> [Data section]
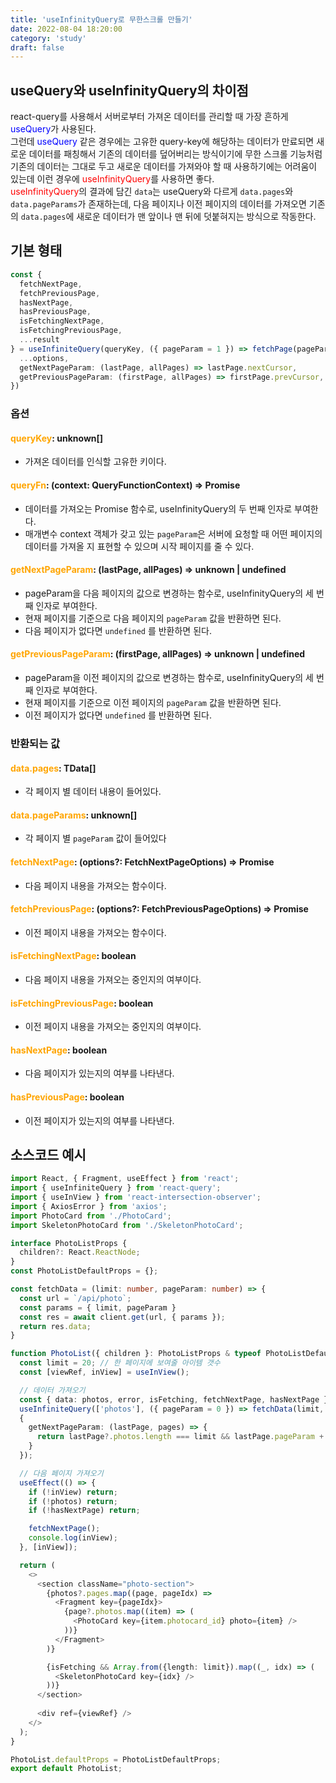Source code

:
 ```yaml
---
title: 'useInfinityQuery로 무한스크롤 만들기'
date: 2022-08-04 18:20:00
category: 'study'
draft: false
---
```


## useQuery와 useInfinityQuery의 차이점
react-query를 사용해서 서버로부터 가져온 데이터를 관리할 때 가장 흔하게 <span style="color:blue">useQuery</span>가 사용된다.  
그런데 <span style="color:blue">useQuery</span> 같은 경우에는 고유한 query-key에 해당하는 데이터가 만료되면 새로운 데이터를 패칭해서 기존의 데이터를 덮어버리는 방식이기에 무한 스크롤 기능처럼 기존의 데이터는 그대로 두고 새로운 데이터를 가져와야 할 때 사용하기에는 어려움이 있는데 이런 경우에 <span style="color:red">useInfinityQuery</span>를 사용하면 좋다.  
<span style="color:red">useInfinityQuery</span>의 결과에 담긴 `data`는 useQuery와 다르게 `data.pages`와 `data.pageParams`가 존재하는데, 다음 페이지나 이전 페이지의 데이터를 가져오면 기존의 `data.pages`에 새로운 데이터가 맨 앞이나 맨 뒤에 덧붙혀지는 방식으로 작동한다.

## 기본 형태
```ts
const {
  fetchNextPage,
  fetchPreviousPage,
  hasNextPage,
  hasPreviousPage,
  isFetchingNextPage,
  isFetchingPreviousPage,
  ...result
} = useInfiniteQuery(queryKey, ({ pageParam = 1 }) => fetchPage(pageParam), {
  ...options,
  getNextPageParam: (lastPage, allPages) => lastPage.nextCursor,
  getPreviousPageParam: (firstPage, allPages) => firstPage.prevCursor,
})
```
### 옵션
#### <span style="color:orange">queryKey</span>: unknown[]
- 가져온 데이터를 인식할 고유한 키이다.

#### <span style="color:orange">queryFn</span>: (context: QueryFunctionContext) => Promise<TData>
- 데이터를 가져오는 Promise 함수로, useInfinityQuery의 두 번째 인자로 부여한다.
- 매개변수 context 객체가 갖고 있는 `pageParam`은 서버에 요청할 때 어떤 페이지의 데이터를 가져올 지 표현할 수 있으며 시작 페이지를 줄 수 있다.

#### <span style="color:orange">getNextPageParam</span>: (lastPage, allPages) => unknown | undefined
- pageParam을 다음 페이지의 값으로 변경하는 함수로, useInfinityQuery의 세 번째 인자로 부여한다.
- 현재 페이지를 기준으로 다음 페이지의 `pageParam` 값을 반환하면 된다.
- 다음 페이지가 없다면 `undefined` 를 반환하면 된다.

#### <span style="color:orange">getPreviousPageParam</span>: (firstPage, allPages) => unknown | undefined
- pageParam을 이전 페이지의 값으로 변경하는 함수로, useInfinityQuery의 세 번째 인자로 부여한다.
- 현재 페이지를 기준으로 이전 페이지의 `pageParam` 값을 반환하면 된다.
- 이전 페이지가 없다면 `undefined` 를 반환하면 된다.
  
### 반환되는 값
#### <span style="color:orange">data.pages</span>: TData[]
- 각 페이지 별 데이터 내용이 들어있다.

#### <span style="color:orange">data.pageParams</span>: unknown[]
- 각 페이지 별 `pageParam` 값이 들어있다

#### <span style="color:orange">fetchNextPage</span>: (options?: FetchNextPageOptions) => Promise<UseInfiniteQueryResult>
- 다음 페이지 내용을 가져오는 함수이다.

#### <span style="color:orange">fetchPreviousPage</span>: (options?: FetchPreviousPageOptions) => Promise<UseInfiniteQueryResult>
- 이전 페이지 내용을 가져오는 함수이다.

#### <span style="color:orange">isFetchingNextPage</span>: boolean
- 다음 페이지 내용을 가져오는 중인지의 여부이다.

#### <span style="color:orange">isFetchingPreviousPage</span>: boolean
- 이전 페이지 내용을 가져오는 중인지의 여부이다.

#### <span style="color:orange">hasNextPage</span>: boolean
- 다음 페이지가 있는지의 여부를 나타낸다.

#### <span style="color:orange">hasPreviousPage</span>: boolean
- 이전 페이지가 있는지의 여부를 나타낸다.


## 소스코드 예시
```ts
import React, { Fragment, useEffect } from 'react';
import { useInfiniteQuery } from 'react-query';
import { useInView } from 'react-intersection-observer';
import { AxiosError } from 'axios';
import PhotoCard from './PhotoCard';
import SkeletonPhotoCard from './SkeletonPhotoCard';

interface PhotoListProps {
  children?: React.ReactNode;
}
const PhotoListDefaultProps = {};

const fetchData = (limit: number, pageParam: number) => {
  const url = `/api/photo`;
  const params = { limit, pageParam }
  const res = await client.get(url, { params });
  return res.data;
}

function PhotoList({ children }: PhotoListProps & typeof PhotoListDefaultProps) {
  const limit = 20; // 한 페이지에 보여줄 아이템 갯수
  const [viewRef, inView] = useInView();

  // 데이터 가져오기
  const { data: photos, error, isFetching, fetchNextPage, hasNextPage } = 
  useInfiniteQuery(['photos'], ({ pageParam = 0 }) => fetchData(limit, pageParam),
  {
    getNextPageParam: (lastPage, pages) => {
      return lastPage?.photos.length === limit && lastPage.pageParam + limit;
    }
  });

  // 다음 페이지 가져오기
  useEffect(() => {
    if (!inView) return;
    if (!photos) return;
    if (!hasNextPage) return;

    fetchNextPage();
    console.log(inView);
  }, [inView]);

  return (
    <>
      <section className="photo-section">
        {photos?.pages.map((page, pageIdx) => 
          <Fragment key={pageIdx}>
            {page?.photos.map((item) => (
              <PhotoCard key={item.photocard_id} photo={item} />
            ))}
          </Fragment>
        )}

        {isFetching && Array.from({length: limit}).map((_, idx) => (
          <SkeletonPhotoCard key={idx} />
        ))}
      </section>
      
      <div ref={viewRef} />
    </>
  );
}

PhotoList.defaultProps = PhotoListDefaultProps;
export default PhotoList;
```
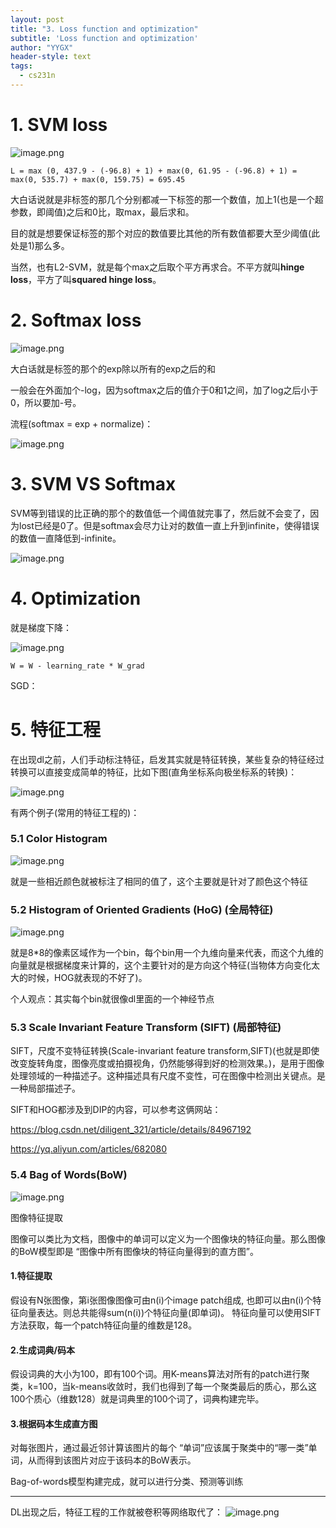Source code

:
 ```yaml
---
layout: post
title: "3. Loss function and optimization"
subtitle: 'Loss function and optimization'
author: "YYGX"
header-style: text
tags:
  - cs231n
---
```



# 1. SVM loss
![image.png](https://i.loli.net/2019/09/23/6pMLXk2mRG81Ved.png)

`L = max (0, 437.9 - (-96.8) + 1) + max(0, 61.95 - (-96.8) + 1) = max(0, 535.7) + max(0, 159.75) = 695.45`

大白话说就是非标签的那几个分别都减一下标签的那一个数值，加上1(也是一个超参数，即阈值)之后和0比，取max，最后求和。

目的就是想要保证标签的那个对应的数值要比其他的所有数值都要大至少阈值(此处是1)那么多。

当然，也有L2-SVM，就是每个max之后取个平方再求合。不平方就叫**hinge loss**，平方了叫**squared hinge loss**。

# 2. Softmax loss
![image.png](https://i.loli.net/2019/09/23/nfrqxBMwJEpzWH2.png)

大白话就是标签的那个的exp除以所有的exp之后的和

一般会在外面加个-log，因为softmax之后的值介于0和1之间，加了log之后小于0，所以要加-号。

流程(softmax = exp + normalize)：

![image.png](https://i.loli.net/2019/09/23/O4vVskxIfynXi31.png)

# 3. SVM VS Softmax
SVM等到错误的比正确的那个的数值低一个阈值就完事了，然后就不会变了，因为lost已经是0了。但是softmax会尽力让对的数值一直上升到infinite，使得错误的数值一直降低到-infinite。

![image.png](https://i.loli.net/2019/09/23/2KUHPruTEIqVkm6.png)

# 4. Optimization
就是梯度下降：

![image.png](https://i.loli.net/2019/09/23/uyMLNaobfDrXexg.png)

`W = W - learning_rate * W_grad`

SGD：


# 5. 特征工程
在出现dl之前，人们手动标注特征，启发其实就是特征转换，某些复杂的特征经过转换可以直接变成简单的特征，比如下图(直角坐标系向极坐标系的转换)：

![image.png](https://i.loli.net/2019/09/23/J5CltHXdwYx8F9p.png)

有两个例子(常用的特征工程的)：
### 5.1 Color Histogram

![image.png](https://i.loli.net/2019/09/23/SBIzsCYMJH4NjQV.png)

就是一些相近颜色就被标注了相同的值了，这个主要就是针对了颜色这个特征

### 5.2 Histogram of Oriented Gradients (HoG) (全局特征)
![image.png](https://i.loli.net/2019/09/23/YkrzhTyVjw9vAQP.png)

就是8*8的像素区域作为一个bin，每个bin用一个九维向量来代表，而这个九维的向量就是根据梯度来计算的，这个主要针对的是方向这个特征(当物体方向变化太大的时候，HOG就表现的不好了)。

个人观点：其实每个bin就很像dl里面的一个神经节点
### 5.3 Scale Invariant Feature Transform (SIFT) (局部特征)
SIFT，尺度不变特征转换(Scale-invariant feature transform,SIFT)(也就是即使改变旋转角度，图像亮度或拍摄视角，仍然能够得到好的检测效果。)，是用于图像处理领域的一种描述子。这种描述具有尺度不变性，可在图像中检测出关键点。是一种局部描述子。

SIFT和HOG都涉及到DIP的内容，可以参考这俩网站：

https://blog.csdn.net/diligent_321/article/details/84967192

https://yq.aliyun.com/articles/682080

### 5.4 Bag of Words(BoW) 
![image.png](https://i.loli.net/2019/09/23/OLXEmkTZNlCzQef.png)

图像特征提取

图像可以类比为文档，图像中的单词可以定义为一个图像块的特征向量。那么图像的BoW模型即是 “图像中所有图像块的特征向量得到的直方图”。

#### 1.特征提取
假设有N张图像，第i张图像图像可由n(i)个image patch组成, 也即可以由n(i)个特征向量表达。则总共能得sum(n(i))个特征向量(即单词)。
特征向量可以使用SIFT方法获取，每一个patch特征向量的维数是128。
#### 2.生成词典/码本
假设词典的大小为100，即有100个词。用K-means算法对所有的patch进行聚类，k=100，当k-means收敛时，我们也得到了每一个聚类最后的质心，那么这100个质心（维数128）就是词典里的100个词了，词典构建完毕。
#### 3.根据码本生成直方图
对每张图片，通过最近邻计算该图片的每个 “单词”应该属于聚类中的“哪一类”单词，从而得到该图片对应于该码本的BoW表示。

Bag-of-words模型构建完成，就可以进行分类、预测等训练

---

DL出现之后，特征工程的工作就被卷积等网络取代了：
![image.png](https://i.loli.net/2019/09/23/Js2YhtCxoZuAV1U.png)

> [Exercise objective] Look above for the line containing "### 5.3 Scale", then transcribe it and all lines after it through the last, exactly and with nothing else.

> [Response box]
### 5.3 Scale Invariant Feature Transform (SIFT) (局部特征)
SIFT，尺度不变特征转换(Scale-invariant feature transform,SIFT)(也就是即使改变旋转角度，图像亮度或拍摄视角，仍然能够得到好的检测效果。)，是用于图像处理领域的一种描述子。这种描述具有尺度不变性，可在图像中检测出关键点。是一种局部描述子。

SIFT和HOG都涉及到DIP的内容，可以参考这俩网站：

https://blog.csdn.net/diligent_321/article/details/84967192

https://yq.aliyun.com/articles/682080

### 5.4 Bag of Words(BoW) 
![image.png](https://i.loli.net/2019/09/23/OLXEmkTZNlCzQef.png)

图像特征提取

图像可以类比为文档，图像中的单词可以定义为一个图像块的特征向量。那么图像的BoW模型即是 “图像中所有图像块的特征向量得到的直方图”。

#### 1.特征提取
假设有N张图像，第i张图像图像可由n(i)个image patch组成, 也即可以由n(i)个特征向量表达。则总共能得sum(n(i))个特征向量(即单词)。
特征向量可以使用SIFT方法获取，每一个patch特征向量的维数是128。
#### 2.生成词典/码本
假设词典的大小为100，即有100个词。用K-means算法对所有的patch进行聚类，k=100，当k-means收敛时，我们也得到了每一个聚类最后的质心，那么这100个质心（维数128）就是词典里的100个词了，词典构建完毕。
#### 3.根据码本生成直方图
对每张图片，通过最近邻计算该图片的每个 “单词”应该属于聚类中的“哪一类”单词，从而得到该图片对应于该码本的BoW表示。

Bag-of-words模型构建完成，就可以进行分类、预测等训练

---

DL出现之后，特征工程的工作就被卷积等网络取代了：
![image.png](https://i.loli.net/2019/09/23/Js2YhtCxoZuAV1U.png)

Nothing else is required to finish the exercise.